* WHAT YOU WILL DO: Retype all the data word for word.

* ENTRIES SUPPLIED:
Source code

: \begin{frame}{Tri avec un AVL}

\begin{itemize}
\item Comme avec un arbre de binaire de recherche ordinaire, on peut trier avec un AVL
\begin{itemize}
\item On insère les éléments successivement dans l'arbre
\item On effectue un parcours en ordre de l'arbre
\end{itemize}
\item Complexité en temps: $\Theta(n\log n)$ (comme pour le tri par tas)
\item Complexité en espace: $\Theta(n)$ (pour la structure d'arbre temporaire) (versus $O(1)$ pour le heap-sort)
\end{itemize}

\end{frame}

* RESPONSE BOX:
Source code

: \begin{frame}{Tri avec un AVL}

\begin{itemize}
\item Comme avec un arbre de binaire de recherche ordinaire, on peut trier avec un AVL
\begin{itemize}
\item On insère les éléments successivement dans l'arbre
\item On effectue un parcours en ordre de l'arbre
\end{itemize}
\item Complexité en temps: $\Theta(n\log n)$ (comme pour le tri par tas)
\item Complexité en espace: $\Theta(n)$ (pour la structure d'arbre temporaire) (versus $O(1)$ pour le heap-sort)
\end{itemize}

\end{frame}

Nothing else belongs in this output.